What is the number of lines in the records that contain "usgovcloudapi"? Give only that number.

---*---

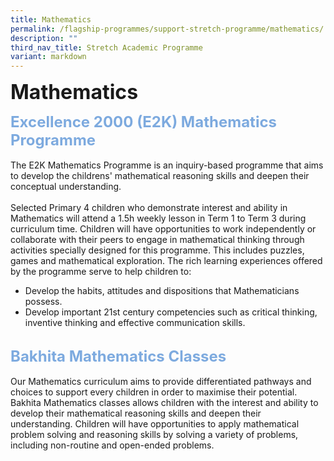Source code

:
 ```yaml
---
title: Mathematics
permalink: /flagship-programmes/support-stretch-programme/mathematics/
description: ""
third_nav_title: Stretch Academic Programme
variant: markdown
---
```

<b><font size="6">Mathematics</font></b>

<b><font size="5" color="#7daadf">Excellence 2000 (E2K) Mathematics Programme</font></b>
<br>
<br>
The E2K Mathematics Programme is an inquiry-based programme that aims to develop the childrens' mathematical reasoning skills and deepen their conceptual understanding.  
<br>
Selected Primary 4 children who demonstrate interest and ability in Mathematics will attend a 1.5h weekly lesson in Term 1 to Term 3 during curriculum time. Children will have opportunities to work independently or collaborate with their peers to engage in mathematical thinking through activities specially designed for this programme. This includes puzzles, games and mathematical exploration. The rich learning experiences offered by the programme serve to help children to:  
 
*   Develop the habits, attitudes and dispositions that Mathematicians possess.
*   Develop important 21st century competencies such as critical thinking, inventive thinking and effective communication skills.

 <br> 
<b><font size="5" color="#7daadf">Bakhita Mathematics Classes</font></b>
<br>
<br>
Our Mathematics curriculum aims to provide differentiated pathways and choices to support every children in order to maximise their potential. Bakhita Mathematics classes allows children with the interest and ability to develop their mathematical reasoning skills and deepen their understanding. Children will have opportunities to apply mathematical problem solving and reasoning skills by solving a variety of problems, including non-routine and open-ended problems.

---*---

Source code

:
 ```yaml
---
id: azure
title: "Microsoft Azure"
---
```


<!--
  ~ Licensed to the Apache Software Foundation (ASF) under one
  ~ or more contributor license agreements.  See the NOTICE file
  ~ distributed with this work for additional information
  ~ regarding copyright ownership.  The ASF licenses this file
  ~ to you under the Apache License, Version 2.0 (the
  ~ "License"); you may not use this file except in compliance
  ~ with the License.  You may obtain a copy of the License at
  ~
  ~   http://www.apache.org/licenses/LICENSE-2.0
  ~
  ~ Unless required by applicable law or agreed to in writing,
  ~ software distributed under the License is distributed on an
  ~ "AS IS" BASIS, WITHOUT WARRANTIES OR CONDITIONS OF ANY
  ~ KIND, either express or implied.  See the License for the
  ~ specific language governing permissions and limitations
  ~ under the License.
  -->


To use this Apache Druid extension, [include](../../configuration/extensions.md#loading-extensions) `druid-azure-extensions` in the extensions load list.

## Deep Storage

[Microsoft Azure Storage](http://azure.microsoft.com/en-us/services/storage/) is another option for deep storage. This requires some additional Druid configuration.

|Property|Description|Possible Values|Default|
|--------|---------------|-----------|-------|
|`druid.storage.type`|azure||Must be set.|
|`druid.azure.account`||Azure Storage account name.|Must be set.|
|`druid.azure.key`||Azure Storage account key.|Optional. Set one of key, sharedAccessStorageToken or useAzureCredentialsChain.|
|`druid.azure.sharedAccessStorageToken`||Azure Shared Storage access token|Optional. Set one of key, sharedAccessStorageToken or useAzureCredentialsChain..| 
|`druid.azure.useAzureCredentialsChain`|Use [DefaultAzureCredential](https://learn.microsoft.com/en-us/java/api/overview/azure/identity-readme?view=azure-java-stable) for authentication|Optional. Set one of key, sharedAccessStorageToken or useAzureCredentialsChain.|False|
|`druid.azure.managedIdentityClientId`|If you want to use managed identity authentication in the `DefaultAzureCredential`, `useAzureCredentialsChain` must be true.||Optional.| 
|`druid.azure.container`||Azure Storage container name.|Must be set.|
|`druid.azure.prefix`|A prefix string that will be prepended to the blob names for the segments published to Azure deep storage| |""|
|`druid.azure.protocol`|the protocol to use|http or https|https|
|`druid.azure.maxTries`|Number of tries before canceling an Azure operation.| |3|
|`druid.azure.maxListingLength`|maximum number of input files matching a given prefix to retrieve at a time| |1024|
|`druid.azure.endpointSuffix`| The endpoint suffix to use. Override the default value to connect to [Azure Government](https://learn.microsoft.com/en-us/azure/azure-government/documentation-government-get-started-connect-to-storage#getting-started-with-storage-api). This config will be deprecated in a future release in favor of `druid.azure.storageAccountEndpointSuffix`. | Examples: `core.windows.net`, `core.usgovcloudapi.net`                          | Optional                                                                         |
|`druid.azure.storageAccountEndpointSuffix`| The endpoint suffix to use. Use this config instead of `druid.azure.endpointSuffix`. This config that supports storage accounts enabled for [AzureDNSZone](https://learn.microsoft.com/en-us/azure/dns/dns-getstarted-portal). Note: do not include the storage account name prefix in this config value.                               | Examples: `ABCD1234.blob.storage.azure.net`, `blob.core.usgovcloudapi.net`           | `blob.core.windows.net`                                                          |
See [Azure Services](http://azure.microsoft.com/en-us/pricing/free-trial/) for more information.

---*---

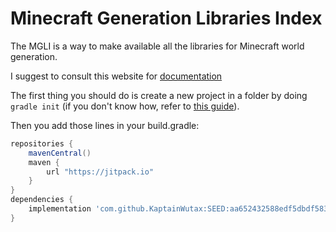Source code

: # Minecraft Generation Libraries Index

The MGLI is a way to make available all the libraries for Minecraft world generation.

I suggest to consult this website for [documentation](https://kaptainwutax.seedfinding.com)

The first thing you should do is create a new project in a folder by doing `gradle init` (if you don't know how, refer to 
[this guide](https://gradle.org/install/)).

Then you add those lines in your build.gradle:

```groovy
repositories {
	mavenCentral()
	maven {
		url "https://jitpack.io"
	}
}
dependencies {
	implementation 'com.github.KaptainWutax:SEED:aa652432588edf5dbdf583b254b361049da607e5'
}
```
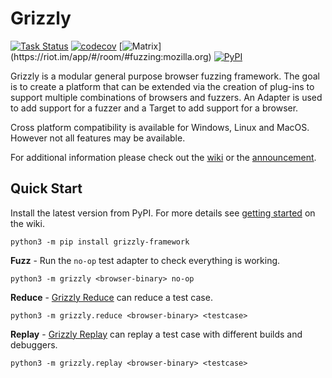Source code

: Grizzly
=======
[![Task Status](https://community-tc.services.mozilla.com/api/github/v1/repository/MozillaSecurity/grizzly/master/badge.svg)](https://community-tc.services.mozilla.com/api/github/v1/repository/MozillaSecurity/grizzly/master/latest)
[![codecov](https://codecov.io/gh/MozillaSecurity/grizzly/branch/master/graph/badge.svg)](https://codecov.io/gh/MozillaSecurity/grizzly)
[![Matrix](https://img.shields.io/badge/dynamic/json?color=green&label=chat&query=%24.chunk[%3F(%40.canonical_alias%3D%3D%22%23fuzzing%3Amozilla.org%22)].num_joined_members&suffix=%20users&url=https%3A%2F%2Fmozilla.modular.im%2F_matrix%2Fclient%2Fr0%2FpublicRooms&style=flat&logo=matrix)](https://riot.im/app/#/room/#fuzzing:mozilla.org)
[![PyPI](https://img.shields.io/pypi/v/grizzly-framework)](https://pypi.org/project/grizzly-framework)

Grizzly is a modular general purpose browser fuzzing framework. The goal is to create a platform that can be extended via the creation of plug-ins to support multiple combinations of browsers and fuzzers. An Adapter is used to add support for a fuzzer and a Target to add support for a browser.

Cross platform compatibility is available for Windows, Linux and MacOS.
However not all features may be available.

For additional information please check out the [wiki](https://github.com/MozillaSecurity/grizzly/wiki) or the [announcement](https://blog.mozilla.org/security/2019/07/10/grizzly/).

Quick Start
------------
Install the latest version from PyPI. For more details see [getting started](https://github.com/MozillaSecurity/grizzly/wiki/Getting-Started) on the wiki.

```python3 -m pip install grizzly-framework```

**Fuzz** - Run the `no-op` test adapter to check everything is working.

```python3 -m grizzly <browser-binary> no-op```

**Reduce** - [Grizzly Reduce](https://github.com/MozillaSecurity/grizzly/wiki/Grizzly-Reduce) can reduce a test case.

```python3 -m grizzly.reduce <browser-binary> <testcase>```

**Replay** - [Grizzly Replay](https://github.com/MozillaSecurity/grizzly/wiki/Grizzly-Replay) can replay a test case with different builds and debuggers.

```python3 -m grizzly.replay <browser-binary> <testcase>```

---*---

**Answer section**
2